Stored records:
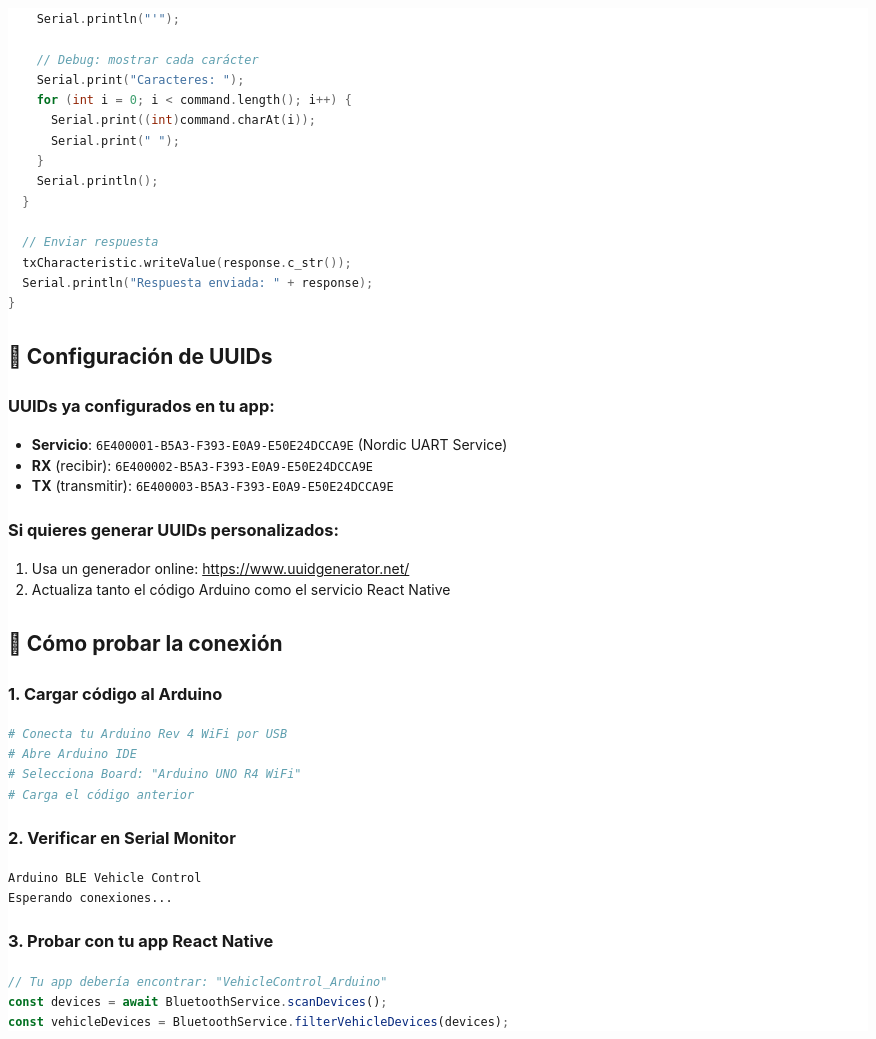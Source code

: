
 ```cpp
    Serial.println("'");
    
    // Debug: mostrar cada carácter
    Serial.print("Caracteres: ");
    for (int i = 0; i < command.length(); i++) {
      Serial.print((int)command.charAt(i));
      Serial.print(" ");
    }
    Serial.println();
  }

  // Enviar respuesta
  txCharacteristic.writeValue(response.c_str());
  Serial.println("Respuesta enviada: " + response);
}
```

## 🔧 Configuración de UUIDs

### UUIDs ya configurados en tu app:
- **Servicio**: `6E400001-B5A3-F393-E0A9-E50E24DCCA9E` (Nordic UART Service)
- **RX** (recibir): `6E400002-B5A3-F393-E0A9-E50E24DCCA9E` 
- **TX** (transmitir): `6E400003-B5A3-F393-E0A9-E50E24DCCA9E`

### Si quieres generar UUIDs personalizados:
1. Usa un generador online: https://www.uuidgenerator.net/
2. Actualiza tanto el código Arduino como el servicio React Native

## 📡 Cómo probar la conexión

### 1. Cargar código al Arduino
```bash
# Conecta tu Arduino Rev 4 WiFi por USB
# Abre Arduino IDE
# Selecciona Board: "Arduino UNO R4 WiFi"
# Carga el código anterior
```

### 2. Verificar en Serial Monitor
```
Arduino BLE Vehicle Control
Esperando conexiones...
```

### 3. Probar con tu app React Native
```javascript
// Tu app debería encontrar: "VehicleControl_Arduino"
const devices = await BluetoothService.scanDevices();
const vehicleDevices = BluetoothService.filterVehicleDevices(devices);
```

...

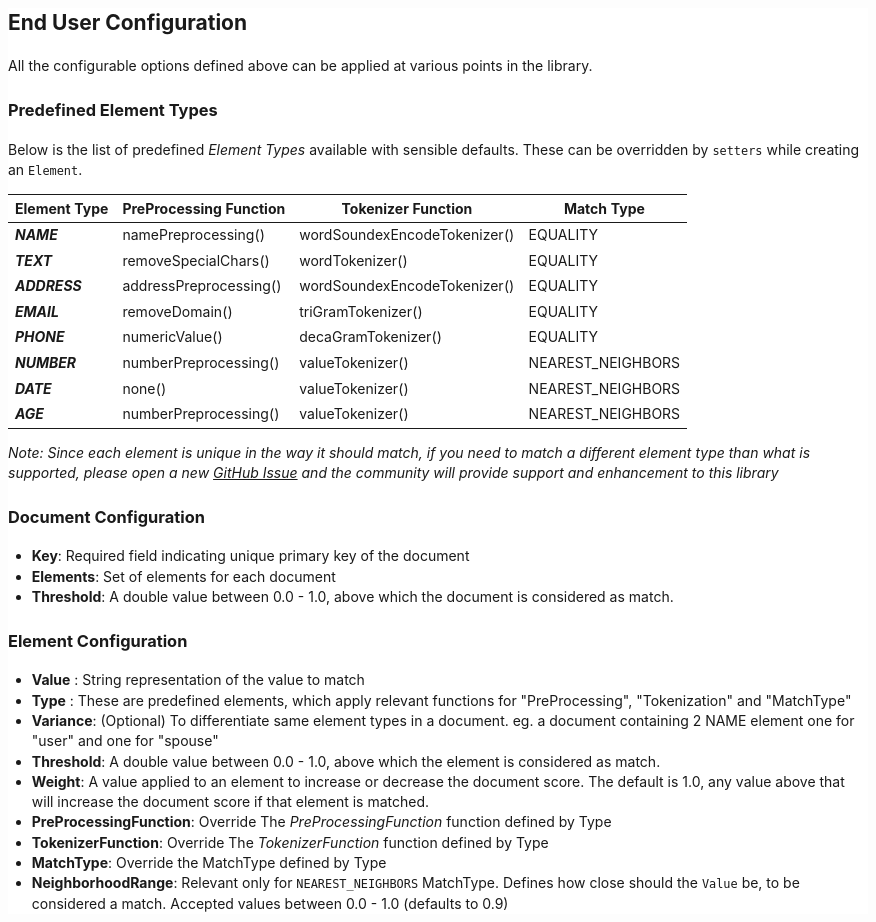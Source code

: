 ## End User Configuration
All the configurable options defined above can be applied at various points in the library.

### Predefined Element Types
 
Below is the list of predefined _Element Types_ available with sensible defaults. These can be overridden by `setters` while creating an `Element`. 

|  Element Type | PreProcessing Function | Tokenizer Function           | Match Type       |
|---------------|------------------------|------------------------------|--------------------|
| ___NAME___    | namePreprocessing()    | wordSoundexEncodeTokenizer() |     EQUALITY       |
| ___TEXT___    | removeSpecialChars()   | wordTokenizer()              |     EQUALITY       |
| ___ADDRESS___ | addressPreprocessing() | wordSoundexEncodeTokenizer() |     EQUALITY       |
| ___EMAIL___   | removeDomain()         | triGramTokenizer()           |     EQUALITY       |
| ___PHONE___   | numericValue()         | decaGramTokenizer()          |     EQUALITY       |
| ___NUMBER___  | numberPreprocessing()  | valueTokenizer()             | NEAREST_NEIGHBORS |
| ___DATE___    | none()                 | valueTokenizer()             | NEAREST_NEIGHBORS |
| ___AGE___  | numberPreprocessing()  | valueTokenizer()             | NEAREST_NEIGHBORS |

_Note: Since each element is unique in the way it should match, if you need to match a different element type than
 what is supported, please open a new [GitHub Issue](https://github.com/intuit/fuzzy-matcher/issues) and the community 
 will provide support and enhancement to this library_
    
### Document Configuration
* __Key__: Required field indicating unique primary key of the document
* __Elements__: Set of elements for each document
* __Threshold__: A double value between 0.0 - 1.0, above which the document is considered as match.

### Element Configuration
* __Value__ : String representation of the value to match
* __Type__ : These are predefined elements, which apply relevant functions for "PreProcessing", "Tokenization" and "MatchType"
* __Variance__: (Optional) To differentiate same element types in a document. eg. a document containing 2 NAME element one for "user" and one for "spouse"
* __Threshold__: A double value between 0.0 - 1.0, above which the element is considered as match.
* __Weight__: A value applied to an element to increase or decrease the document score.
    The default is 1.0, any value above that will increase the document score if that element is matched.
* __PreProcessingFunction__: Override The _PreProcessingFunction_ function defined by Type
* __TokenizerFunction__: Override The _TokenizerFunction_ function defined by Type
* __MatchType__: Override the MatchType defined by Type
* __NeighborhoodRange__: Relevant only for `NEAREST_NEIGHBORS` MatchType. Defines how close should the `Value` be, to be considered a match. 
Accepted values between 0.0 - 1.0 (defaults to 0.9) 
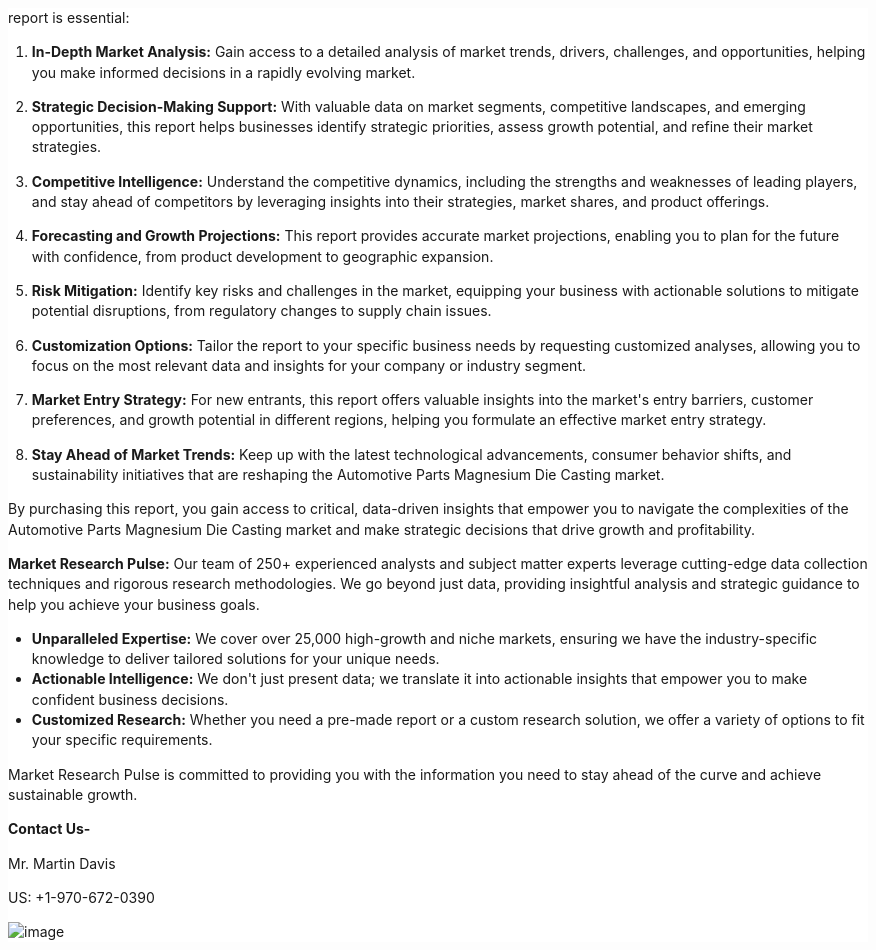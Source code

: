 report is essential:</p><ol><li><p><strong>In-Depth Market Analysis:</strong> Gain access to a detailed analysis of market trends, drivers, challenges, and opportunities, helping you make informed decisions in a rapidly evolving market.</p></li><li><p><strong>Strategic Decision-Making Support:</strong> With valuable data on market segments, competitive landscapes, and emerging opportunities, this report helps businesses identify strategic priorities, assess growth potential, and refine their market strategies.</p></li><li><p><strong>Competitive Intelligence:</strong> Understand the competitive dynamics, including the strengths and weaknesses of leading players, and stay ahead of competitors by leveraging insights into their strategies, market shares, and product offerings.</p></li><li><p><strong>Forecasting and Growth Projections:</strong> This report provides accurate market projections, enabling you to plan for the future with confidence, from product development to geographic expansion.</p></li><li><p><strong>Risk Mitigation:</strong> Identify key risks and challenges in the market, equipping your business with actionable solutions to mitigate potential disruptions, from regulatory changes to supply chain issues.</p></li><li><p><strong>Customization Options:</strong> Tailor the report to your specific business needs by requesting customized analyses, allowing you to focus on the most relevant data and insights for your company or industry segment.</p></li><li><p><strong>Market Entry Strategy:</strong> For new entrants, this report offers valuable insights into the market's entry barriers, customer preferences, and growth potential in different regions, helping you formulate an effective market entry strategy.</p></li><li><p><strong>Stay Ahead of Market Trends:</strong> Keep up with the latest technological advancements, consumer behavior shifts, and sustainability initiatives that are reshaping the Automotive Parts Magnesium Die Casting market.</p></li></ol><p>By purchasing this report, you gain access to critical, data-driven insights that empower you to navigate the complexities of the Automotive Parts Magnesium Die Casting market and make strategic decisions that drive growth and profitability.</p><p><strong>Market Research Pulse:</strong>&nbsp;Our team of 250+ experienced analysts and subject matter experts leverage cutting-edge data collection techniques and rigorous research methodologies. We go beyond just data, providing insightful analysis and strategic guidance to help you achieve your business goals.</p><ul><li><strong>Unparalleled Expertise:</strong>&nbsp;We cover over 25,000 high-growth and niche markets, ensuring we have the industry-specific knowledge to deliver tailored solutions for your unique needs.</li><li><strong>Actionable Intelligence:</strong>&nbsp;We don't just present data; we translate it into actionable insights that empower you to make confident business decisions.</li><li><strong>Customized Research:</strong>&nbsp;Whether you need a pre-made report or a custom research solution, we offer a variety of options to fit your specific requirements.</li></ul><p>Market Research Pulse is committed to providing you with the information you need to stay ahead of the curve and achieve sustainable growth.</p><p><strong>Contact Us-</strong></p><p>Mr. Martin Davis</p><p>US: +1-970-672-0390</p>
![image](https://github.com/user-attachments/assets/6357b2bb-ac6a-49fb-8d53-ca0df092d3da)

EXERCISE BRIEF: The answer must consist of every line in the records above that contains the word "should".

YOUR SOLUTION:
_Note: Since each element is unique in the way it should match, if you need to match a different element type than
* __NeighborhoodRange__: Relevant only for `NEAREST_NEIGHBORS` MatchType. Defines how close should the `Value` be, to be considered a match. 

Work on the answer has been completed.